Mais les clauses de revoyure passent mal : « Le recul sur le calendrier et la perspective d’une « adaptation » des indicateurs ne doivent pas remettre en cause ce qui constitue la pierre angulaire de la réglementation », avertit Frédéric Carteret, président de France Bois Industries Entreprises.
Choc d’investissement productif
Les points de vigilance ne remettent pas en cause la vague d’espoir qui entraîne les professionnels : « Jamais je n’ai observé une telle mobilisation, dans ma longue carrière », témoigne Pascal Roger, président de la fédération des services Energie Environnement.
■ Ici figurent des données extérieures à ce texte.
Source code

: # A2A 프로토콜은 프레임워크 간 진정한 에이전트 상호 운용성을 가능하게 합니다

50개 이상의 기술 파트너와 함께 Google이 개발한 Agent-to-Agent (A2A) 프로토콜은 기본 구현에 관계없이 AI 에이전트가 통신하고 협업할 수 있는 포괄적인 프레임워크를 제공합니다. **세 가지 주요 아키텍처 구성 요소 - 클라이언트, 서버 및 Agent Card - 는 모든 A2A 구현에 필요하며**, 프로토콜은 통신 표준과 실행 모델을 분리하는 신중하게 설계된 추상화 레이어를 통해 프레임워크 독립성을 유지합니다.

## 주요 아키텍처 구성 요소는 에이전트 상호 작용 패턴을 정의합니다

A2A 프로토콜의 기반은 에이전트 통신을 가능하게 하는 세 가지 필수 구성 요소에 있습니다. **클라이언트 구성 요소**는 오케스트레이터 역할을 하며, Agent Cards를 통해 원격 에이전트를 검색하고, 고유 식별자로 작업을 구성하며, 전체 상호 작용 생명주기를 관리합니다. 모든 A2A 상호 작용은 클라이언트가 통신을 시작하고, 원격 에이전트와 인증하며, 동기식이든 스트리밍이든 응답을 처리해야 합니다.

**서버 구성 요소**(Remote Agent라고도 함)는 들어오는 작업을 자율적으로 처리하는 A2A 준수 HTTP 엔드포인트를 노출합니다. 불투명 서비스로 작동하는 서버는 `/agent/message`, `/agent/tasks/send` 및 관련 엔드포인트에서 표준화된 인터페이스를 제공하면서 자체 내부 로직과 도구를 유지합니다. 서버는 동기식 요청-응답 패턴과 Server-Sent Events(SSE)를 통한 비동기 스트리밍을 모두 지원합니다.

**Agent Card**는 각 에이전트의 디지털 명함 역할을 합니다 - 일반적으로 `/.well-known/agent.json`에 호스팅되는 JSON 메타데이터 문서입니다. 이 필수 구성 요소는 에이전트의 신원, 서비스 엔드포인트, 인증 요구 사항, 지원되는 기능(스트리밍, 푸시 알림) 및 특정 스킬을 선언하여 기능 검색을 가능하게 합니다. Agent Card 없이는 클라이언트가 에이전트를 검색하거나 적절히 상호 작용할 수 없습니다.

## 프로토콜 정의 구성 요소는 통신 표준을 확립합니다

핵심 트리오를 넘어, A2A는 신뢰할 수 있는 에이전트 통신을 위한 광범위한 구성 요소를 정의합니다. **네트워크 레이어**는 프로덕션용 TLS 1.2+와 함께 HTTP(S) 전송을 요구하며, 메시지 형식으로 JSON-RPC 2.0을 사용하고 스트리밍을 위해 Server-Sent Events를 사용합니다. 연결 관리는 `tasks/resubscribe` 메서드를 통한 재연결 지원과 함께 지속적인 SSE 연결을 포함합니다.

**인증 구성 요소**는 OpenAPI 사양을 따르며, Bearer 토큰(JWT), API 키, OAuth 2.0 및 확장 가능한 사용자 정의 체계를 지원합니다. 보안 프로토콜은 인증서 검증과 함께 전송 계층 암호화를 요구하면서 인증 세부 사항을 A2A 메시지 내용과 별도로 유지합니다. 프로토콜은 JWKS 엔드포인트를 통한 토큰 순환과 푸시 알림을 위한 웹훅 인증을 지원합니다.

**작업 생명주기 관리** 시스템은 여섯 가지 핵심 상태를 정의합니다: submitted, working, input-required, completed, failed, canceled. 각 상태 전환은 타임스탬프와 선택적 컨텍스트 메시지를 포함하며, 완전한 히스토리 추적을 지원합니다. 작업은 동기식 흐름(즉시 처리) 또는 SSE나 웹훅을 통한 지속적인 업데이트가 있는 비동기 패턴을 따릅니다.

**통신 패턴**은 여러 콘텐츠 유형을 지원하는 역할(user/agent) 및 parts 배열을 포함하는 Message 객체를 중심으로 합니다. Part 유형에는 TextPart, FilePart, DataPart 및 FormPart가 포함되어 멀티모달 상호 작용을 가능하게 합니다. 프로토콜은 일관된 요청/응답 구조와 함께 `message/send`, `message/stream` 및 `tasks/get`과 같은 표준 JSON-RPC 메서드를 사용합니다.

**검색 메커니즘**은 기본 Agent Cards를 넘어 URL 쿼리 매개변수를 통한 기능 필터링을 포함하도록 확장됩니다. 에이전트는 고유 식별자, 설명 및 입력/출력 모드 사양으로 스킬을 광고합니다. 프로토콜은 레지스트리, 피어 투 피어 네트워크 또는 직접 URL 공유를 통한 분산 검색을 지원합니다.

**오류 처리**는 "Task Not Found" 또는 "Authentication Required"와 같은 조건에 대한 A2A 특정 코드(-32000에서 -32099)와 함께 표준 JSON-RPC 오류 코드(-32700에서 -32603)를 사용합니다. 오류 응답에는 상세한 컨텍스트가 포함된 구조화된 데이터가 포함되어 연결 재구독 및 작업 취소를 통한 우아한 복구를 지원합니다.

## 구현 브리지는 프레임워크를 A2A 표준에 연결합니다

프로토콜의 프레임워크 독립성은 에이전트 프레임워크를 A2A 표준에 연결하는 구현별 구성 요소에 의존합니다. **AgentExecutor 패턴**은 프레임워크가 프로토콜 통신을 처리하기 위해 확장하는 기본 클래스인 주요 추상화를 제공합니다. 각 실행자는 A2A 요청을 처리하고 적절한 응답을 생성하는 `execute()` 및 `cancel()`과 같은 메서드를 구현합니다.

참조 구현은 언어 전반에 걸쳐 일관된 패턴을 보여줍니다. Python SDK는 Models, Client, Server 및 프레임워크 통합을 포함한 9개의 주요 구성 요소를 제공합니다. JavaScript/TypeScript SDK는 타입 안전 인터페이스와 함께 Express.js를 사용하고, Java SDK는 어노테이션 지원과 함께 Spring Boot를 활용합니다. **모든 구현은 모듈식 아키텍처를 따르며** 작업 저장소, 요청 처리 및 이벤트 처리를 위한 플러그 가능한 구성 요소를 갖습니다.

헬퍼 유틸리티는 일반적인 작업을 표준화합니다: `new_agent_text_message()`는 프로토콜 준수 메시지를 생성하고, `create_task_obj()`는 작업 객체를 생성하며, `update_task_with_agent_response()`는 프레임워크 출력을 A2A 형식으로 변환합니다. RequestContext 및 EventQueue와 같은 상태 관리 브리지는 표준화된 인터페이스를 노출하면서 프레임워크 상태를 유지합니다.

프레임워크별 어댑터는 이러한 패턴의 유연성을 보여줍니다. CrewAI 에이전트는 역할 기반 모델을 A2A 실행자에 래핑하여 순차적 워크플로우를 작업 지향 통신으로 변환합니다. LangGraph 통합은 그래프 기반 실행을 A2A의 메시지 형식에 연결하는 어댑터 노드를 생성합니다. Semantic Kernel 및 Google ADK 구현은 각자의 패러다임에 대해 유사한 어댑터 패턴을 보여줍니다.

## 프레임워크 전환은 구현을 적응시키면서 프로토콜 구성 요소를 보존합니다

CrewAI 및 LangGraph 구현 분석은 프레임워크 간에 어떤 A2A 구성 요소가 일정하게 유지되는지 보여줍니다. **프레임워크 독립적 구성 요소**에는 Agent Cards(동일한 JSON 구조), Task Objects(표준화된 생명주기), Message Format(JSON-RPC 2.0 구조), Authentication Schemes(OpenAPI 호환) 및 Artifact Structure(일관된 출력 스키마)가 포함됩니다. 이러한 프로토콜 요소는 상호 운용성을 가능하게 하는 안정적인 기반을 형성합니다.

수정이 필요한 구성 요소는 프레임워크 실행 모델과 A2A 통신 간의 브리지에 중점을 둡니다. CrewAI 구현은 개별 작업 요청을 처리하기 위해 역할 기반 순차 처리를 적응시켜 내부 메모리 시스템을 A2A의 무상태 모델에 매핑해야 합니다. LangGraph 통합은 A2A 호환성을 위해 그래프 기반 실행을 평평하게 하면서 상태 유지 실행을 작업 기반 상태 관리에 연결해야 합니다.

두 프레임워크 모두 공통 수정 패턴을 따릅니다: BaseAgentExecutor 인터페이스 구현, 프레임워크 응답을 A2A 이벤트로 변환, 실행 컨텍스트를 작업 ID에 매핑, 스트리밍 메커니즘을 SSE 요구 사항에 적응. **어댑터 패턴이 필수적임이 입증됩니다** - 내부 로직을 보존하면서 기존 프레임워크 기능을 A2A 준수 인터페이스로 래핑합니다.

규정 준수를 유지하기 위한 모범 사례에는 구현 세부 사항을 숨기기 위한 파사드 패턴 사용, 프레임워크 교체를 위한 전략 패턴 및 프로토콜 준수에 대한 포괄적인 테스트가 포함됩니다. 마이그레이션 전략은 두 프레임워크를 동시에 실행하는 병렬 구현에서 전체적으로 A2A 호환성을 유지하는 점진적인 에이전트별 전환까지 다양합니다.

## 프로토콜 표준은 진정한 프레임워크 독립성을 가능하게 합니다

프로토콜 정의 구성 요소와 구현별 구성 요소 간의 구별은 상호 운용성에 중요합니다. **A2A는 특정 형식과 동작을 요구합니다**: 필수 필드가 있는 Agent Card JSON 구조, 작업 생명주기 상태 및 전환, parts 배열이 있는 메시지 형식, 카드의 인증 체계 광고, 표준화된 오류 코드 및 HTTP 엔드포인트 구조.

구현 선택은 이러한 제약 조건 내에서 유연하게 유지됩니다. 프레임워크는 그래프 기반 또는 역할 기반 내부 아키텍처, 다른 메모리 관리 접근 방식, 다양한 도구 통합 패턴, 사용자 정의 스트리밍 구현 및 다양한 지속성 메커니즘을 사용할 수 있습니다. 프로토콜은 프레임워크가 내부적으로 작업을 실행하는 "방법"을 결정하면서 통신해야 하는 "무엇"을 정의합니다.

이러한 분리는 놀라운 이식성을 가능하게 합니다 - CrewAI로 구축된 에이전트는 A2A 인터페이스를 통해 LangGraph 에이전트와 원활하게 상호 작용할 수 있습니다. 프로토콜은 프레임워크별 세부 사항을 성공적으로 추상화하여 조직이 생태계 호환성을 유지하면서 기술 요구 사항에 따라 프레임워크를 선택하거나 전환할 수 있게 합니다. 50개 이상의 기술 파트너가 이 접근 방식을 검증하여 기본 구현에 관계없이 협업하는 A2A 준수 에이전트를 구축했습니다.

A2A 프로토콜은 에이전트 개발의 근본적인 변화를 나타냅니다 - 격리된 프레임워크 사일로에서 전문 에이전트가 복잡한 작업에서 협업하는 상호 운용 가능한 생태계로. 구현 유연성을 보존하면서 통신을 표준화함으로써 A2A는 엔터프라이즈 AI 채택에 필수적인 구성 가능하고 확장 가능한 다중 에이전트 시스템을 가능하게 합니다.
La bonne articulation entre prélèvement du bois de chauffage et du bois d’œuvre alimente ce sentiment partagé par Christian Ribes, président des interprofessions régionales regroupées par Fibois France, animateur de la marque France Bois Bûche.
L’espoir de la filière se nourrit surtout des perspectives d’un « choc d’investissement productif », tracées par Luc Charmasson : le président du comité stratégique de filière évalue à 1,2 milliard d’euros par an le potentiel d’investissement, entre les scieries et leur marché, pour les cinq prochaines années. Les trois quarts bénéficieraient à la construction. « Accompagner ces projets constitue un moyen immédiat et rapide pour décarboner l’économie », affirme le porte-parole de la filière qui absorbe déjà 23 % du CO2 émis par la France.
Bataille de com
Au-delà du gouvernement, le rappel de l’enjeu écologique du débat vise le grand public. Sur ce front aussi, les points de vigilance se combinent avec l’espoir d’un tournant historique : les citoyens s’offusquent des coupes rases, mais les consommateurs plébiscitent le matériau issu de la sylviculture. Pour souffler sur cette dernière braise, le CSF annonce pour le 5 mai la publication d’un sondage sur les français et le bois. « Il confortera nos orientations », annonce Luc Charmasson.